Work to be completed
Read the records below. Copy each line where the string "Xiaomi" occurs.
──────────────────────────────
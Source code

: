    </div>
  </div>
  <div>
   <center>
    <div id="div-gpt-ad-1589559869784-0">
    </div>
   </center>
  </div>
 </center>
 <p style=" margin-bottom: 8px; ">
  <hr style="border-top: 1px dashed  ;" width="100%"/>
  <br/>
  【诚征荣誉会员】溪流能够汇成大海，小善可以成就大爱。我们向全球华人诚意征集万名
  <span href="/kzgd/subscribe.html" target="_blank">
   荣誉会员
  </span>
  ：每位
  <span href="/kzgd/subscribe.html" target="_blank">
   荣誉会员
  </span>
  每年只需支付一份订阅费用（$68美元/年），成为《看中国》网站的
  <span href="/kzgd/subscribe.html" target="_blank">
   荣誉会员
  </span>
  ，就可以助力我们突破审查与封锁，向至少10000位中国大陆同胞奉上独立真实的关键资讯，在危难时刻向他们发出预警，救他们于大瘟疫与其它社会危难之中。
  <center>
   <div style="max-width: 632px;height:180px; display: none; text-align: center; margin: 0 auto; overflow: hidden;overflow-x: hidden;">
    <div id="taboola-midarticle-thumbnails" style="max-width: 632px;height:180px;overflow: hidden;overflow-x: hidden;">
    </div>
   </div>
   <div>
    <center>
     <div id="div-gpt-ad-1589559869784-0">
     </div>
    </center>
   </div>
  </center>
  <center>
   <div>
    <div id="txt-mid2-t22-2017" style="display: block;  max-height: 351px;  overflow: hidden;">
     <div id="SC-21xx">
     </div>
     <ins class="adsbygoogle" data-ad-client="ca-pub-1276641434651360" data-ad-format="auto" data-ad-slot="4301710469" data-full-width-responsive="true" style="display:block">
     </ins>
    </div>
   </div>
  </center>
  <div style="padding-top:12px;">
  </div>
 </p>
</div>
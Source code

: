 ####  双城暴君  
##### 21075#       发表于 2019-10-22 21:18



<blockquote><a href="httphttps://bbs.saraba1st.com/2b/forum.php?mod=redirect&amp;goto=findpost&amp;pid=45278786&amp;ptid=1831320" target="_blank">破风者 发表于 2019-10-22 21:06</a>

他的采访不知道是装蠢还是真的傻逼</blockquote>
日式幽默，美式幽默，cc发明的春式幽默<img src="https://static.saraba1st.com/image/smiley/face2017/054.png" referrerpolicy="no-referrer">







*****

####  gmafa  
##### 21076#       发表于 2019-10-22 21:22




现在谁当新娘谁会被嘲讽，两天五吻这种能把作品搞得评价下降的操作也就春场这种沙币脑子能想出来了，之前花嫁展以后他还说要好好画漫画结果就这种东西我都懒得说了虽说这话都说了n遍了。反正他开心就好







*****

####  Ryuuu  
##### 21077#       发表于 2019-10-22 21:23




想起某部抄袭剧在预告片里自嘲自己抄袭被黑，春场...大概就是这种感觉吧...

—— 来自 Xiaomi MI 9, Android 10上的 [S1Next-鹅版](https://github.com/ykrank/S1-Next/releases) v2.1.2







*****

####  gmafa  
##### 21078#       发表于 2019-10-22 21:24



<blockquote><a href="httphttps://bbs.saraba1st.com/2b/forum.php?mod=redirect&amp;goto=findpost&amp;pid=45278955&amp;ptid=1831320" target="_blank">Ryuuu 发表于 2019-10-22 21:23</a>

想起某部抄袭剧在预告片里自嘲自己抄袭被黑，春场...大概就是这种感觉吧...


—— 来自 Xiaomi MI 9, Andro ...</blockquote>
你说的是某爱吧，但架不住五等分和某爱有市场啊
──────────────────────────────
Answer to this exercise
—— 来自 Xiaomi MI 9, Android 10上的 [S1Next-鹅版](https://github.com/ykrank/S1-Next/releases) v2.1.2
—— 来自 Xiaomi MI 9, Andro ...</blockquote>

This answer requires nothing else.